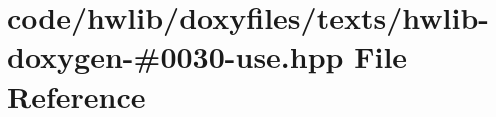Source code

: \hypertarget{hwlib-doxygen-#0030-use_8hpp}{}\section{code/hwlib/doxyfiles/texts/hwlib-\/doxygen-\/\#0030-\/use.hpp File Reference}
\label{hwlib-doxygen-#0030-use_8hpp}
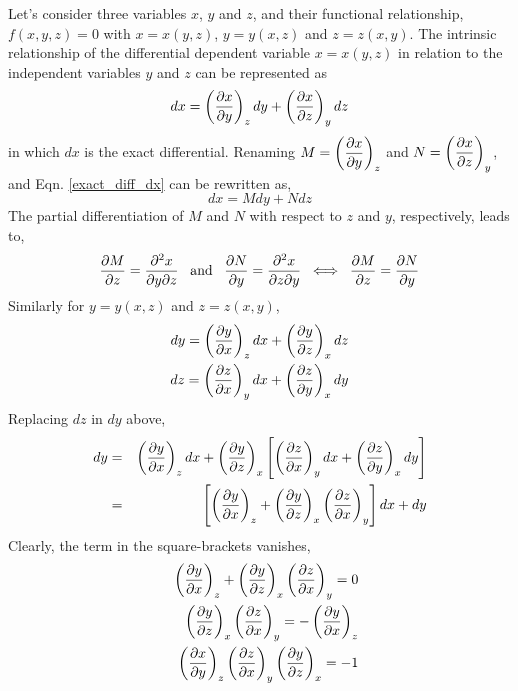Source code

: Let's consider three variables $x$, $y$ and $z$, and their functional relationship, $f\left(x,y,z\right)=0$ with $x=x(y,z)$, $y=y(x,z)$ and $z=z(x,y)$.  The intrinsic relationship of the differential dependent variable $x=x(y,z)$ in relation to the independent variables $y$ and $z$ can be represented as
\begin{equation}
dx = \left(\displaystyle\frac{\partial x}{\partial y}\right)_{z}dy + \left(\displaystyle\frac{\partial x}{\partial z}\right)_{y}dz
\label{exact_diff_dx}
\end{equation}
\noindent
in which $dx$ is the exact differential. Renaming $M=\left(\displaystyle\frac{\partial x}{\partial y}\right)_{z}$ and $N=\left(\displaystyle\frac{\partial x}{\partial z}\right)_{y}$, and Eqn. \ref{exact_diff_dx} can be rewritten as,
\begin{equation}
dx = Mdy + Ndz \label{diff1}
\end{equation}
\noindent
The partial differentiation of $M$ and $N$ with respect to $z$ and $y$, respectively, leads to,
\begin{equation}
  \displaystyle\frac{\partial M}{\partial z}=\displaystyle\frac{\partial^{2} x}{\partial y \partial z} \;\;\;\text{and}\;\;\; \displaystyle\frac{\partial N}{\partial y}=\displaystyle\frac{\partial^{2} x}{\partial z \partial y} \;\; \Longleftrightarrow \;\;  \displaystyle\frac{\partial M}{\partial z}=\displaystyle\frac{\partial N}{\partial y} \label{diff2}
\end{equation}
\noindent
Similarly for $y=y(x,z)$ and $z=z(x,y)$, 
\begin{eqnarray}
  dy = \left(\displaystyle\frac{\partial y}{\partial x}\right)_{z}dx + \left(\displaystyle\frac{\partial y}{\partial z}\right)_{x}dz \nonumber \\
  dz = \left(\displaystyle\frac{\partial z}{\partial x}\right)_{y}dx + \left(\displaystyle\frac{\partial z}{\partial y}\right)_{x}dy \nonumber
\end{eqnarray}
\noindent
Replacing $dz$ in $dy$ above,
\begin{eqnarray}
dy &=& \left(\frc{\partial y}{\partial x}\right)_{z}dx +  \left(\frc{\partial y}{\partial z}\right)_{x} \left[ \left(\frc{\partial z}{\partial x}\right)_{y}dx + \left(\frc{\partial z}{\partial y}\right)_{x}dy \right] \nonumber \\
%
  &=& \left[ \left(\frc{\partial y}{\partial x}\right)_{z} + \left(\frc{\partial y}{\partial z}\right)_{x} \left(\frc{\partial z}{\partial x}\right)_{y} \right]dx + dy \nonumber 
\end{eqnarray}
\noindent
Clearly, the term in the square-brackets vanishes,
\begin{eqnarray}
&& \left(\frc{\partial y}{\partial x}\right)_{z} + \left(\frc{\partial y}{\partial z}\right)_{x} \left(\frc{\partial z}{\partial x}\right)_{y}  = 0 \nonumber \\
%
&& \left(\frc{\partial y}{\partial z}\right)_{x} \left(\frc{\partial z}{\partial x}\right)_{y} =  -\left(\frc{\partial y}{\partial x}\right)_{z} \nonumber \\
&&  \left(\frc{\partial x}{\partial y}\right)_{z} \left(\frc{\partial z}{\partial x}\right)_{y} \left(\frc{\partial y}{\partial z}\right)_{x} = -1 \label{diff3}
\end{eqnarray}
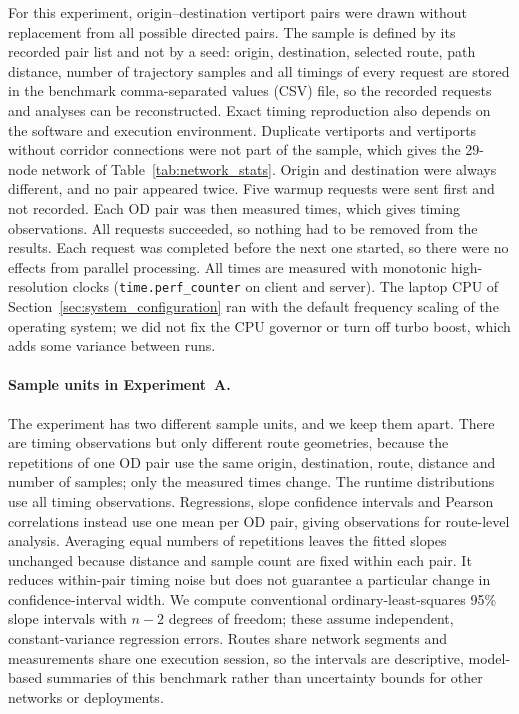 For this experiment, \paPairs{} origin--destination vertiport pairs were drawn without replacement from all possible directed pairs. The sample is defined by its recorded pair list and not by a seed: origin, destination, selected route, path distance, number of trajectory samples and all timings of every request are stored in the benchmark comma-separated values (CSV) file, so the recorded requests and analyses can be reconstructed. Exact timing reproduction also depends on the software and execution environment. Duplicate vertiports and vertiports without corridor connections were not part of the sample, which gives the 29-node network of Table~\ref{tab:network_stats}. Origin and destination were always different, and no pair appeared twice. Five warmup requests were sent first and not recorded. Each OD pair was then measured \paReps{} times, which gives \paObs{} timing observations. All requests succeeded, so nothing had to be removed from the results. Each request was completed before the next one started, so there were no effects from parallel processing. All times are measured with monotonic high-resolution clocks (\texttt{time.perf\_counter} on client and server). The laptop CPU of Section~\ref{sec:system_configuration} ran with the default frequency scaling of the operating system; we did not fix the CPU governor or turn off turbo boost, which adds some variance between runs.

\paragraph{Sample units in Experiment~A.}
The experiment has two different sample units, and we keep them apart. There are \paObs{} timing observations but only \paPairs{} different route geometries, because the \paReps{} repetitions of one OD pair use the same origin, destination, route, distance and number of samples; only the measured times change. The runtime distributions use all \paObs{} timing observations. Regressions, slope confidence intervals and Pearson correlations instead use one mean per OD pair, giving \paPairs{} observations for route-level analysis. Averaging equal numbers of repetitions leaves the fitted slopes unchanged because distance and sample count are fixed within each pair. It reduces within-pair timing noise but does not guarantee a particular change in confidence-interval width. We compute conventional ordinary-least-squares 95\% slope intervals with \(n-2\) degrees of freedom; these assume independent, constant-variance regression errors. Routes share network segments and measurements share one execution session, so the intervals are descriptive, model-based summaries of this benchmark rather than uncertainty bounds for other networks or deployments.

* * *

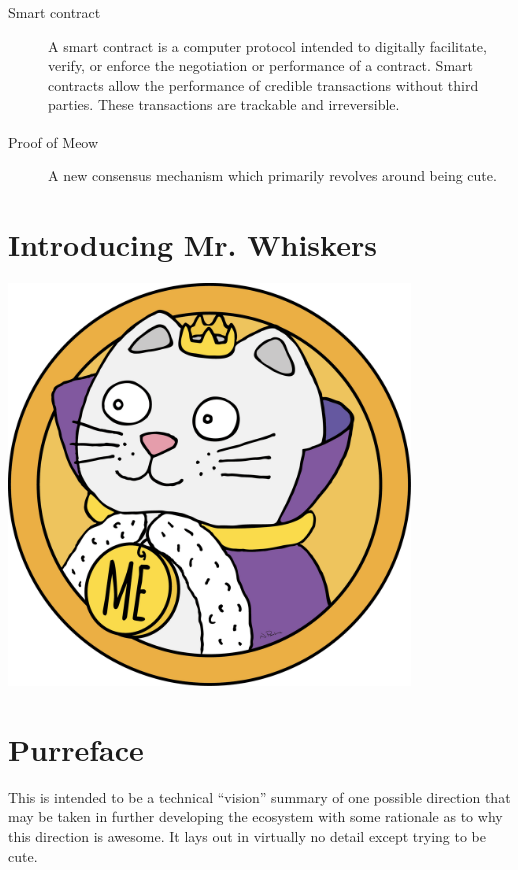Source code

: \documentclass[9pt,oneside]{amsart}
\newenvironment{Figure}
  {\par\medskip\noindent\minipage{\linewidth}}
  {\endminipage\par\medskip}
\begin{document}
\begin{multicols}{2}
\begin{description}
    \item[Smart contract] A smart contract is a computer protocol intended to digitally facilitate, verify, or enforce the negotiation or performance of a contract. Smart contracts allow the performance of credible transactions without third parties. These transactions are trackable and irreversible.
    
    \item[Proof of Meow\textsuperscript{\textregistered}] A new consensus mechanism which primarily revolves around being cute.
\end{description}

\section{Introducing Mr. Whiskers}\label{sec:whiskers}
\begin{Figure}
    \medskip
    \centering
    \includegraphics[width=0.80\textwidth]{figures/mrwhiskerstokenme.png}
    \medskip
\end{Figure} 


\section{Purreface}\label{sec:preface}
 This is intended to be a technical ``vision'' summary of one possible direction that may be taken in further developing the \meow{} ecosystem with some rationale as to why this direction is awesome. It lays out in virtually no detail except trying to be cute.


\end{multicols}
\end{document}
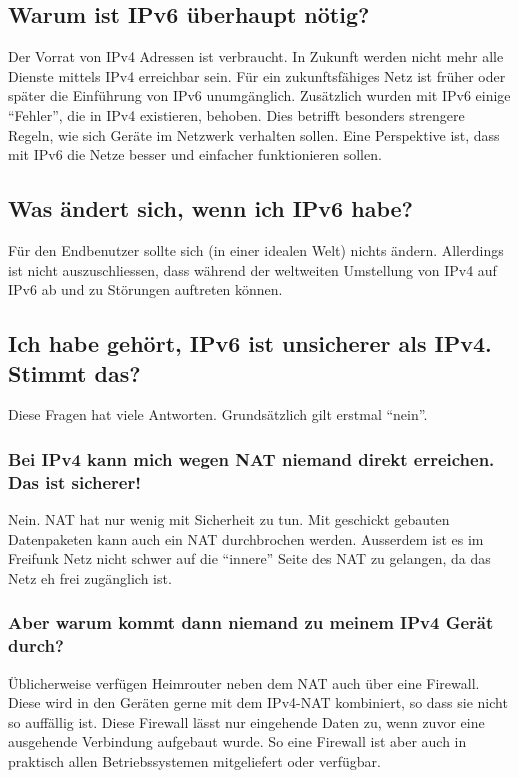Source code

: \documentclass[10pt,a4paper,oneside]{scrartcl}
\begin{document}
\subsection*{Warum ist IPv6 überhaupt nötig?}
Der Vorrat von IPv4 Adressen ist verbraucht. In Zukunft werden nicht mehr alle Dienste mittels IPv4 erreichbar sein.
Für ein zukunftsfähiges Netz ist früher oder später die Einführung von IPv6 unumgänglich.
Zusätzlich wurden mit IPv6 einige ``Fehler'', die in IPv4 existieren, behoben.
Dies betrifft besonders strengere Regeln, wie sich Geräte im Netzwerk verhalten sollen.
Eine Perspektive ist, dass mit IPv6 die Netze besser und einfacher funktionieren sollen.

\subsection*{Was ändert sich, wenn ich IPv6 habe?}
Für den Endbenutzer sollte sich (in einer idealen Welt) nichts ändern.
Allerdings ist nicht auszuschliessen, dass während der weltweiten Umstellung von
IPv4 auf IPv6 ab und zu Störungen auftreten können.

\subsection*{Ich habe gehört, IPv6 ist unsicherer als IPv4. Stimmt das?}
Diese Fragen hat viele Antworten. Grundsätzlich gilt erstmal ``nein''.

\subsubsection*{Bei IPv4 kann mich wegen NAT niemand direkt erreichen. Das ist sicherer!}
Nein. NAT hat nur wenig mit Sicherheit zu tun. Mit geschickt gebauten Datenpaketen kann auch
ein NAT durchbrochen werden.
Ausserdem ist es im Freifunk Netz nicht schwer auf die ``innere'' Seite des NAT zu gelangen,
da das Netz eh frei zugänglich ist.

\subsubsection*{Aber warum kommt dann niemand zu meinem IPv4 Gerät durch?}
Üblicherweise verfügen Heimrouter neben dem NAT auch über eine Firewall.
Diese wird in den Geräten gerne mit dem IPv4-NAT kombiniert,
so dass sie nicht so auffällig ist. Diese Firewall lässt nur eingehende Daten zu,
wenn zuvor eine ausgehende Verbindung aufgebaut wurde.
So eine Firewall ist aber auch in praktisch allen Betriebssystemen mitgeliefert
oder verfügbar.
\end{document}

■ What is expected:
How many lines in the material contain the string "habe"? Give the number alone.

■ Result of the task:
2